Colleges have taken notice. She has nine scholarship offers and said her favorites are, in no order, North Carolina, Ohio State, Maryland and Louisville. Horston said she expects to make her decision by next summer. Brace for a battle.

Horston and her family grew up rooting for their hometown team, Ohio State, especially in football. But North Carolina figures to have an advantage with assistant coach Sylvia Crawley, whose cousin, Malika, is Jordan's mother. In fact, Crawley and Malika are quite close, and North Carolina was the first school to offer Horston a scholarship.

You can bet that Crawley, a star on the Tar Heels team that won the 1994 national title, intends to close the deal on Horston. But does Horston feel any nerves about potentially having to say no to Crawley, who has long served as a mentor?

"No, and I don't think it would be too hard," said Horston who turns 16 on Sunday. "If North Carolina is best for me, of course I will go there. But if it's not, I think [Crawley] will understand. She's not the type of person to get mad."

Horston, who has a 3.5 GPA that she is determined to improve on, is interested in studying physical therapy in college. Her short-term goal, however, is to make the USA Basketball U16 team. Trials are May 25-29 in Colorado Springs, Colorado. The team will compete at the 2017 FIBA Americas U16 championships June 7-11 in Buenos Aires, Argentina.

When asked about the chance to represent Team USA, Horston made her feelings clear.

Courtesy Malika Horston

Jordan Horston is related to North Carolina assistant Sylvia Crawley but is keeping her options open.

"Ooh, that's very important," she said. "I have always set goals, and making Team USA was one of them. I've been working out every day, just for this. Just being invited is an honor. Making the team would be a dream come true -- phenomenal."

Coached by her dad, Leigh, through sixth grade, Jordan joined Jay Bee Bethea's All Ohio AAU team when she entered seventh grade. Bethea said he knew right away that Horston would be good.

"She has the mentality of a Brett Favre," he said, "a gunslinger who has the confidence to squeeze a pass through a tight space."

Bethea has his own take on Horston's qualities as a shooter.

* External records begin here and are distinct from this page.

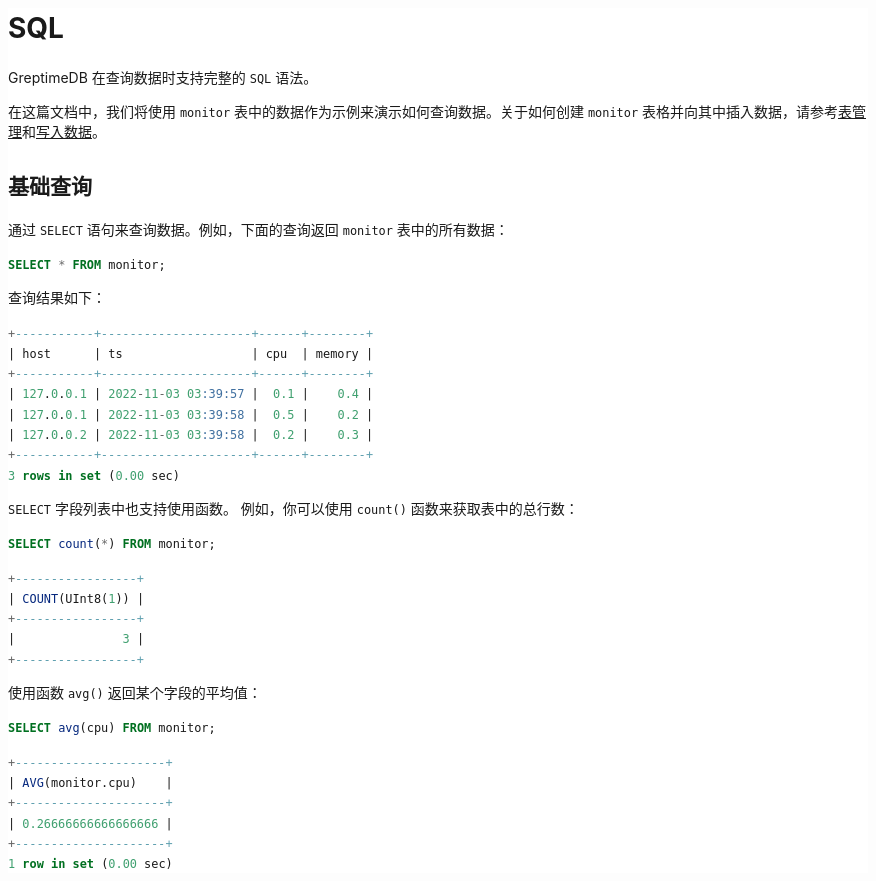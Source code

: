 # SQL

GreptimeDB 在查询数据时支持完整的 `SQL` 语法。

在这篇文档中，我们将使用 `monitor` 表中的数据作为示例来演示如何查询数据。关于如何创建 `monitor` 表格并向其中插入数据，请参考[表管理](/user-guide/administration/manage-data/basic-table-operations.md#创建表)和[写入数据](/user-guide/ingest-data/for-iot/sql.md)。

## 基础查询

通过 `SELECT` 语句来查询数据。例如，下面的查询返回 `monitor` 表中的所有数据：

```sql
SELECT * FROM monitor;
```

查询结果如下：

```sql
+-----------+---------------------+------+--------+
| host      | ts                  | cpu  | memory |
+-----------+---------------------+------+--------+
| 127.0.0.1 | 2022-11-03 03:39:57 |  0.1 |    0.4 |
| 127.0.0.1 | 2022-11-03 03:39:58 |  0.5 |    0.2 |
| 127.0.0.2 | 2022-11-03 03:39:58 |  0.2 |    0.3 |
+-----------+---------------------+------+--------+
3 rows in set (0.00 sec)
```

`SELECT` 字段列表中也支持使用函数。
例如，你可以使用 `count()` 函数来获取表中的总行数：

```sql
SELECT count(*) FROM monitor;
```

```sql
+-----------------+
| COUNT(UInt8(1)) |
+-----------------+
|               3 |
+-----------------+
```

使用函数 `avg()` 返回某个字段的平均值：

```sql
SELECT avg(cpu) FROM monitor;
```

```sql
+---------------------+
| AVG(monitor.cpu)    |
+---------------------+
| 0.26666666666666666 |
+---------------------+
1 row in set (0.00 sec)
```
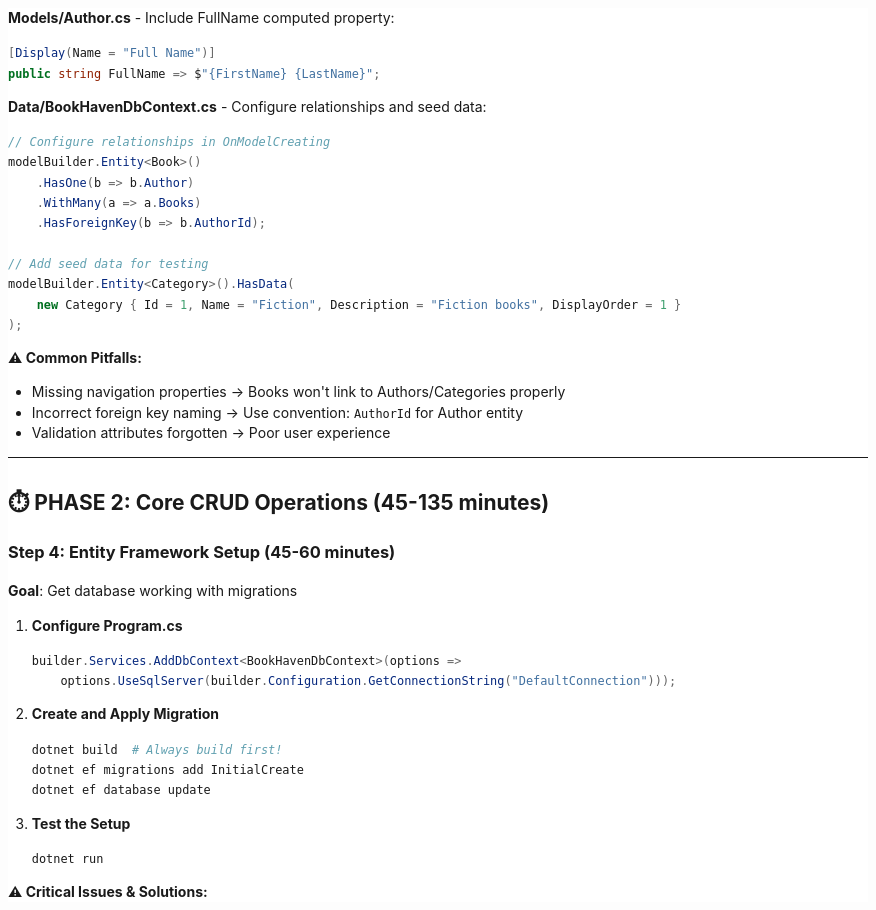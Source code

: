 **Models/Author.cs** - Include FullName computed property:

```csharp
[Display(Name = "Full Name")]
public string FullName => $"{FirstName} {LastName}";
```

**Data/BookHavenDbContext.cs** - Configure relationships and seed data:

```csharp
// Configure relationships in OnModelCreating
modelBuilder.Entity<Book>()
    .HasOne(b => b.Author)
    .WithMany(a => a.Books)
    .HasForeignKey(b => b.AuthorId);

// Add seed data for testing
modelBuilder.Entity<Category>().HasData(
    new Category { Id = 1, Name = "Fiction", Description = "Fiction books", DisplayOrder = 1 }
);
```

**⚠️ Common Pitfalls:**

- Missing navigation properties → Books won't link to Authors/Categories properly
- Incorrect foreign key naming → Use convention: `AuthorId` for Author entity
- Validation attributes forgotten → Poor user experience

---

## ⏱️ **PHASE 2: Core CRUD Operations (45-135 minutes)**

### **Step 4: Entity Framework Setup (45-60 minutes)**

**Goal**: Get database working with migrations

1. **Configure Program.cs**

   ```csharp
   builder.Services.AddDbContext<BookHavenDbContext>(options =>
       options.UseSqlServer(builder.Configuration.GetConnectionString("DefaultConnection")));
   ```

2. **Create and Apply Migration**

   ```bash
   dotnet build  # Always build first!
   dotnet ef migrations add InitialCreate
   dotnet ef database update
   ```

3. **Test the Setup**
   ```bash
   dotnet run
   ```

**⚠️ Critical Issues & Solutions:**
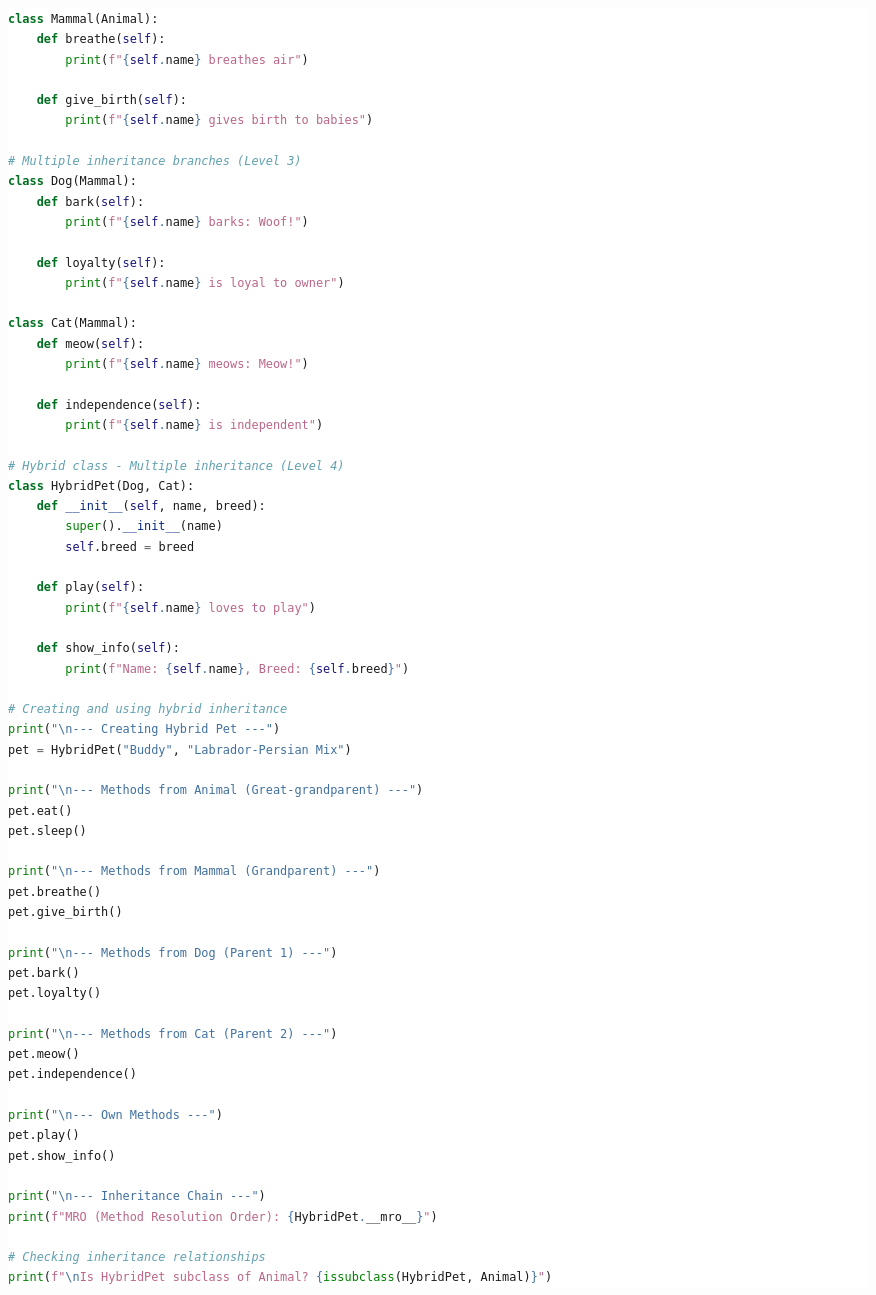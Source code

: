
 ```python
class Mammal(Animal):
    def breathe(self):
        print(f"{self.name} breathes air")
    
    def give_birth(self):
        print(f"{self.name} gives birth to babies")

# Multiple inheritance branches (Level 3)
class Dog(Mammal):
    def bark(self):
        print(f"{self.name} barks: Woof!")
    
    def loyalty(self):
        print(f"{self.name} is loyal to owner")

class Cat(Mammal):
    def meow(self):
        print(f"{self.name} meows: Meow!")
    
    def independence(self):
        print(f"{self.name} is independent")

# Hybrid class - Multiple inheritance (Level 4)
class HybridPet(Dog, Cat):
    def __init__(self, name, breed):
        super().__init__(name)
        self.breed = breed
    
    def play(self):
        print(f"{self.name} loves to play")
    
    def show_info(self):
        print(f"Name: {self.name}, Breed: {self.breed}")

# Creating and using hybrid inheritance
print("\n--- Creating Hybrid Pet ---")
pet = HybridPet("Buddy", "Labrador-Persian Mix")

print("\n--- Methods from Animal (Great-grandparent) ---")
pet.eat()
pet.sleep()

print("\n--- Methods from Mammal (Grandparent) ---")
pet.breathe()
pet.give_birth()

print("\n--- Methods from Dog (Parent 1) ---")
pet.bark()
pet.loyalty()

print("\n--- Methods from Cat (Parent 2) ---")
pet.meow()
pet.independence()

print("\n--- Own Methods ---")
pet.play()
pet.show_info()

print("\n--- Inheritance Chain ---")
print(f"MRO (Method Resolution Order): {HybridPet.__mro__}")

# Checking inheritance relationships
print(f"\nIs HybridPet subclass of Animal? {issubclass(HybridPet, Animal)}")
```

"It is so easy for her to get to the basket that she [often] doesn't need to shoot [from distance]," he said. "But she works on her jumper all the time. I also think sometimes she overpasses because she's such a good teammate. She doesn't want the perception of being selfish."

Bethea likes Horston's chances of making the U.S. team.

"There are not going to be too many 6-1, long, athletic point guards at her age," he said. "She will bring an added dimension defensively because she can get steals or grab a rebound and go coast-to-coast.

"And offensively, she is a mismatch. Because of her height, teams try to defend her with a taller player, but they can never stay in front of her. She's too quick."

And, oh, one more thing.

"I can shoot," Horston said. "And I love to prove people wrong."